=== Dataset records ===

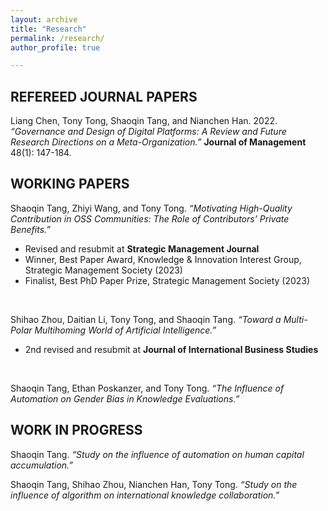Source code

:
 ```yaml
---
layout: archive
title: "Research"
permalink: /research/
author_profile: true

---
```



## REFEREED JOURNAL PAPERS  

Liang Chen, Tony Tong, Shaoqin Tang, and Nianchen Han. 2022. *“Governance and Design of Digital Platforms: A Review and Future Research Directions on a Meta-Organization.”* **Journal of Management** 48(1): 147-184.

## WORKING PAPERS  

Shaoqin Tang, Zhiyi Wang, and Tony Tong. *“Motivating High-Quality Contribution in OSS Communities: The Role of Contributors’ Private Benefits.”*  
- Revised and resubmit at **Strategic Management Journal**  
- Winner, Best Paper Award, Knowledge & Innovation Interest Group, Strategic Management Society (2023)  
- Finalist, Best PhD Paper Prize, Strategic Management Society (2023)
<br/>

Shihao Zhou, Daitian Li, Tony Tong, and Shaoqin Tang. *“Toward a Multi-Polar Multihoming World of Artificial Intelligence.”*  
- 2nd revised and resubmit at **Journal of International Business Studies**
<br/>

Shaoqin Tang, Ethan Poskanzer, and Tony Tong. *“The Influence of Automation on Gender Bias in Knowledge Evaluations.”*  


## WORK IN PROGRESS  

Shaoqin Tang. *“Study on the influence of automation on human capital accumulation.”*

Shaoqin Tang, Shihao Zhou, Nianchen Han, Tony Tong. *“Study on the influence of algorithm on international knowledge collaboration.”*







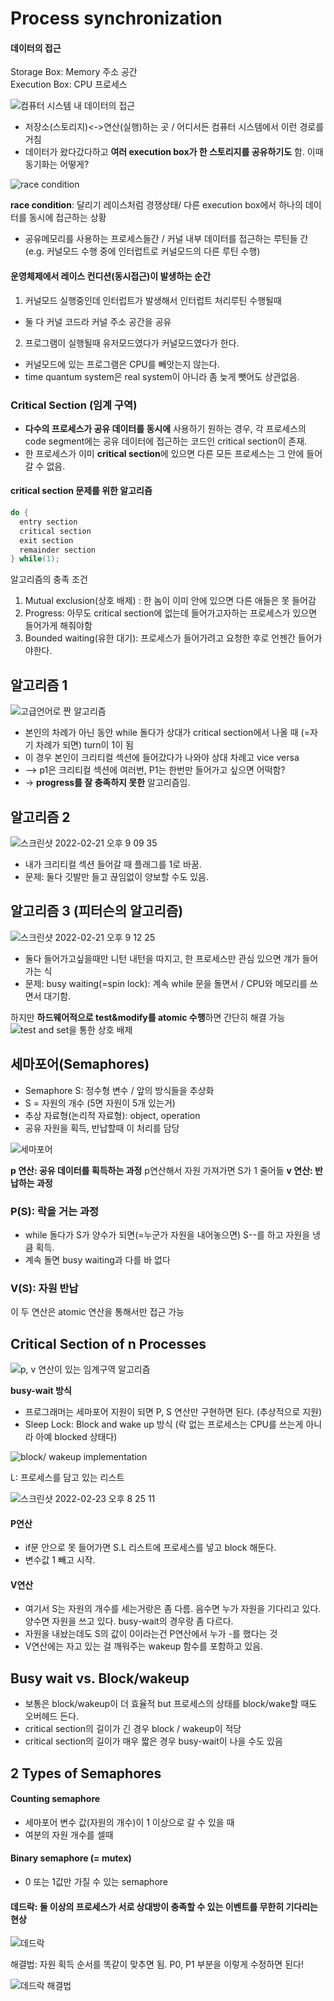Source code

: # Process synchronization

#### 데이터의 접근
Storage Box: Memory 주소 공간  
Execution Box: CPU 프로세스

![컴퓨터 시스템 내 데이터의 접근](https://user-images.githubusercontent.com/50111853/154946794-c1e3a6c1-358d-4b1b-9432-3283ff4300d1.png)

- 저장소(스토리지)<->연산(실행)하는 곳 / 어디서든 컴퓨터 시스템에서 이런 경로를 거침
- 데이터가 왔다갔다하고 **여러 execution box가 한 스토리지를 공유하기도** 함. 이때 동기화는 어떻게? 

![race condition](https://user-images.githubusercontent.com/50111853/154947007-68147f7c-589d-48d1-a10e-e50a6e4aa0eb.png)

**race condition**: 달리기 레이스처럼 경쟁상태/ 다른 execution box에서 하나의 데이터를 동시에 접근하는 상황
- 공유메모리를 사용하는 프로세스들간 / 커널 내부 데이터를 접근하는 루틴들 간 (e.g. 커널모드 수행 중에 인터럽트로 커널모드의 다른 루틴 수행)

#### 운영체제에서 레이스 컨디션(동시접근)이 발생하는 순간
1. 커널모드 실행중인데 인터럽트가 발생해서 인터럽트 처리루틴 수행될때
  - 둘 다 커널 코드라 커널 주소 공간을 공유

2. 프로그램이 실행될때 유저모드였다가 커널모드였다가 한다.  
  - 커널모드에 있는 프로그램은 CPU를 빼앗는지 않는다.
  - time quantum system은 real system이 아니라 좀 늦게 뺏어도 상관없음.
 
### Critical Section (임계 구역)
- **다수의 프로세스가 공유 데이터를 동시에** 사용하기 원하는 경우, 각 프로세스의 code segment에는 공유 데이터에 접근하는 코드인 critical section이 존재.
- 한 프로세스가 이미 **critical section**에 있으면 다른 모든 프로세스는 그 안에 들어갈 수 없음.

#### critical section 문제를 위한 알고리즘
```c
do {
  entry section
  critical section
  exit section
  remainder section
} while(1);
```
알고리즘의 충족 조건
1. Mutual exclusion(상호 배제) : 한 놈이 이미 안에 있으면 다른 애들은 못 들어감
2. Progress: 아무도 critical section에 없는데 들어가고자하는 프로세스가 있으면 들어가게 해줘야함
3. Bounded waiting(유한 대기): 프로세스가 들어가려고 요청한 후로 언젠간 들어가야한다.


## 알고리즘 1
![고급언어로 짠 알고리즘](https://user-images.githubusercontent.com/50111853/154952318-6d2ac8c4-9604-4719-8b5d-797cd5dda2d0.png)

- 본인의 차례가 아닌 동안 while 돌다가 상대가 critical section에서 나올 때 (=자기 차례가 되면) turn이 1이 됨
- 이 경우 본인이 크리티컬 섹션에 들어갔다가 나와야 상대 차례고 vice versa
- --> p1은 크리티컬 섹션에 여러번, P1는 한번만 들어가고 싶으면 어떡함? 
- -> **progress를 잘 충족하지 못한** 알고리즘임.


## 알고리즘 2
![스크린샷 2022-02-21 오후 9 09 35](https://user-images.githubusercontent.com/50111853/154952631-2ead4d13-0160-45bb-955d-6ac696055f77.png)

- 내가 크리티컬 섹션 들어갈 때 플래그를 1로 바꿈. 
- 문제: 둘다 깃발만 들고 끊임없이 양보할 수도 있음.


## 알고리즘 3 (피터슨의 알고리즘)
![스크린샷 2022-02-21 오후 9 12 25](https://user-images.githubusercontent.com/50111853/154953064-5932358f-95d3-4cf6-ac52-ac2fce97a769.png)

- 둘다 들어가고싶을때만 니턴 내턴을 따지고, 한 프로세스만 관심 있으면 걔가 들어가는 식
- 문제: busy waiting(=spin lock): 계속 while 문을 돌면서 / CPU와 메모리를 쓰면서 대기함.

하지만 **하드웨어적으로 test&modify를 atomic 수행**하면 간단히 해결 가능
![test and set을 통한 상호 배제](https://user-images.githubusercontent.com/50111853/154954226-8547f53d-fed3-4188-b0f9-67b62b463468.png)


## 세마포어(Semaphores)
- Semaphore S: 정수형 변수 / 앞의 방식들을 추상화
- S = 자원의 개수 (5면 자원이 5개 있는거)
- 추상 자료형(논리적 자료형): object, operation
- 공유 자원을 획득, 반납할때 이 처리를 담당
 
![세마포어](https://user-images.githubusercontent.com/50111853/154954534-b1138b44-d7c4-4e23-bcce-d4198e4c0d84.png)

**p 연산: 공유 데이터를 획득하는 과정** p연산해서 자원 가져가면 S가 1 줄어듦
**v 연산: 반납하는 과정**

### P(S): 락을 거는 과정
- while 돌다가 S가 양수가 되면(=누군가 자원을 내어놓으면) S--를 하고 자원을 냉큼 획득.
- 계속 돌면 busy waiting과 다를 바 없다

### V(S): 자원 반납

이 두 연산은 atomic 연산을 통해서만 접근 가능

## Critical Section of n Processes
![p, v 연산이 있는 임계구역 알고리즘](https://user-images.githubusercontent.com/50111853/155309323-a8a0dee5-7ae2-437c-839c-d4deaa05625c.png)

**busy-wait 방식**
- 프로그래머는 세마포어 지원이 되면 P, S 연산만 구현하면 된다. (추상적으로 지원)
- Sleep Lock: Block and wake up 방식 (락 없는 프로세스는 CPU를 쓰는게 아니라 아예 blocked 상태다)

![block/ wakeup implementation](https://user-images.githubusercontent.com/50111853/155310277-c83b8c1e-1f51-4a75-b95c-8f8de3ebc806.png)

L: 프로세스를 담고 있는 리스트

![스크린샷 2022-02-23 오후 8 25 11](https://user-images.githubusercontent.com/50111853/155310450-0925d238-74dd-40ce-ab1d-e30d50911e27.png)

#### P연산
- if문 안으로 못 들어가면 S.L 리스트에 프로세스를 넣고 block 해둔다.
- 변수값 1 빼고 시작. 

#### V연산
- 여기서 S는 자원의 개수를 세는거랑은 좀 다름. 음수면 누가 자원을 기다리고 있다. 양수면 자원을 쓰고 있다. busy-wait의 경우랑 좀 다르다.
- 자원을 내놨는데도 S의 값이 0이라는건 P연산에서 누가 -를 했다는 것 
- V연산에는 자고 있는 걸 깨워주는 wakeup 함수를 포함하고 있음.


## Busy wait vs. Block/wakeup
- 보통은 block/wakeup이 더 효율적 but 프로세스의 상태를 block/wake할 때도 오버헤드 든다.
- critical section의 길이가 긴 경우 block / wakeup이 적당
- critical section의 길이가 매우 짧은 경우 busy-wait이 나을 수도 있음


## 2 Types of Semaphores
#### Counting semaphore
- 세마포어 변수 값(자원의 개수)이 1 이상으로 갈 수 있을 때
- 여분의 자원 개수를 셀때 

#### Binary semaphore (= mutex)
- 0 또는 1값만 가질 수 있는 semaphore

#### 데드락: 둘 이상의 프로세스가 서로 상대방이 충족할 수 있는 이벤트를 무한히 기다리는 현상
![데드락](https://user-images.githubusercontent.com/50111853/155311534-bf48d4b9-dab6-4039-8db0-d9048fe4a556.png)

해결법: 자원 획득 순서를 똑같이 맞추면 됨. P0, P1 부분을 이렇게 수정하면 된다!

![데드락 해결법](https://user-images.githubusercontent.com/50111853/155312017-70fa1eff-98fe-46a2-b2d9-9f7e6e7d6127.png)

===

For this exercise, please set down exactly the lines of the listing above from the line with "Shaoqin Tang, Shihao" up to and including the line with "2. 프로그램이 실행될때 유저모드였다가 커널모드였다가 한다.", and no pictures.

Shaoqin Tang, Shihao Zhou, Nianchen Han, Tony Tong. *“Study on the influence of algorithm on international knowledge collaboration.”*







Source code

: # Process synchronization

#### 데이터의 접근
Storage Box: Memory 주소 공간  
Execution Box: CPU 프로세스

![컴퓨터 시스템 내 데이터의 접근](https://user-images.githubusercontent.com/50111853/154946794-c1e3a6c1-358d-4b1b-9432-3283ff4300d1.png)

- 저장소(스토리지)<->연산(실행)하는 곳 / 어디서든 컴퓨터 시스템에서 이런 경로를 거침
- 데이터가 왔다갔다하고 **여러 execution box가 한 스토리지를 공유하기도** 함. 이때 동기화는 어떻게? 

![race condition](https://user-images.githubusercontent.com/50111853/154947007-68147f7c-589d-48d1-a10e-e50a6e4aa0eb.png)

**race condition**: 달리기 레이스처럼 경쟁상태/ 다른 execution box에서 하나의 데이터를 동시에 접근하는 상황
- 공유메모리를 사용하는 프로세스들간 / 커널 내부 데이터를 접근하는 루틴들 간 (e.g. 커널모드 수행 중에 인터럽트로 커널모드의 다른 루틴 수행)

#### 운영체제에서 레이스 컨디션(동시접근)이 발생하는 순간
1. 커널모드 실행중인데 인터럽트가 발생해서 인터럽트 처리루틴 수행될때
  - 둘 다 커널 코드라 커널 주소 공간을 공유

2. 프로그램이 실행될때 유저모드였다가 커널모드였다가 한다.  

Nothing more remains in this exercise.